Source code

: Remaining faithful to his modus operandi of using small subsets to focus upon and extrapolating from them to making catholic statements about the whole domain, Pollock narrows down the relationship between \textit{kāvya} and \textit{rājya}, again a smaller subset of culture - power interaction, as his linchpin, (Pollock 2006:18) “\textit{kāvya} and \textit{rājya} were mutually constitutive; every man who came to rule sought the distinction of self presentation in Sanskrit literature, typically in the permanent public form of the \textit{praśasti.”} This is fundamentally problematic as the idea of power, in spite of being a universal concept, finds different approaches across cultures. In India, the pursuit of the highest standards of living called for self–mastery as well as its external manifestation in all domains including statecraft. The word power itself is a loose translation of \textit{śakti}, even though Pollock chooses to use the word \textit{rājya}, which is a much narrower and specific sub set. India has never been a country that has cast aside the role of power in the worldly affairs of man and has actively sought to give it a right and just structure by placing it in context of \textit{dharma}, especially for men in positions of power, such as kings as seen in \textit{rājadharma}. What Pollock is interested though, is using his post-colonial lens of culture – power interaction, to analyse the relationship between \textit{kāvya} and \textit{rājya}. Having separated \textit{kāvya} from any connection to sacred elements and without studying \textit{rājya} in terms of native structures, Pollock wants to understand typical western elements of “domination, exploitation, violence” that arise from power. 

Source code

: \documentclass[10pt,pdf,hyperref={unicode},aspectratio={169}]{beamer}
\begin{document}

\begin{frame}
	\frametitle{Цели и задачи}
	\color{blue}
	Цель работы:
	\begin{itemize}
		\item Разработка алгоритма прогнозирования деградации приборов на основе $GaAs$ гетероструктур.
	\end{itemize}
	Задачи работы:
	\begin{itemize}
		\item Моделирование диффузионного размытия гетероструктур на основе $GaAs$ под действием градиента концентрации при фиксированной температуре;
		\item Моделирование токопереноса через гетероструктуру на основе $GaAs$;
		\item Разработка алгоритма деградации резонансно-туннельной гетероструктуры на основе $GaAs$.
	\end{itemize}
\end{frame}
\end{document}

┄┄┄┄┄┄┄┄┄┄

■ Your objective
Copy each line of the data above exactly as it appears.

■ Result
Source code

: Remaining faithful to his modus operandi of using small subsets to focus upon and extrapolating from them to making catholic statements about the whole domain, Pollock narrows down the relationship between \textit{kāvya} and \textit{rājya}, again a smaller subset of culture - power interaction, as his linchpin, (Pollock 2006:18) “\textit{kāvya} and \textit{rājya} were mutually constitutive; every man who came to rule sought the distinction of self presentation in Sanskrit literature, typically in the permanent public form of the \textit{praśasti.”} This is fundamentally problematic as the idea of power, in spite of being a universal concept, finds different approaches across cultures. In India, the pursuit of the highest standards of living called for self–mastery as well as its external manifestation in all domains including statecraft. The word power itself is a loose translation of \textit{śakti}, even though Pollock chooses to use the word \textit{rājya}, which is a much narrower and specific sub set. India has never been a country that has cast aside the role of power in the worldly affairs of man and has actively sought to give it a right and just structure by placing it in context of \textit{dharma}, especially for men in positions of power, such as kings as seen in \textit{rājadharma}. What Pollock is interested though, is using his post-colonial lens of culture – power interaction, to analyse the relationship between \textit{kāvya} and \textit{rājya}. Having separated \textit{kāvya} from any connection to sacred elements and without studying \textit{rājya} in terms of native structures, Pollock wants to understand typical western elements of “domination, exploitation, violence” that arise from power. 

Source code

: \documentclass[10pt,pdf,hyperref={unicode},aspectratio={169}]{beamer}
\begin{document}

\begin{frame}
	\frametitle{Цели и задачи}
	\color{blue}
	Цель работы:
	\begin{itemize}
		\item Разработка алгоритма прогнозирования деградации приборов на основе $GaAs$ гетероструктур.
	\end{itemize}
	Задачи работы:
	\begin{itemize}
		\item Моделирование диффузионного размытия гетероструктур на основе $GaAs$ под действием градиента концентрации при фиксированной температуре;
		\item Моделирование токопереноса через гетероструктуру на основе $GaAs$;
		\item Разработка алгоритма деградации резонансно-туннельной гетероструктуры на основе $GaAs$.
	\end{itemize}
\end{frame}
\end{document}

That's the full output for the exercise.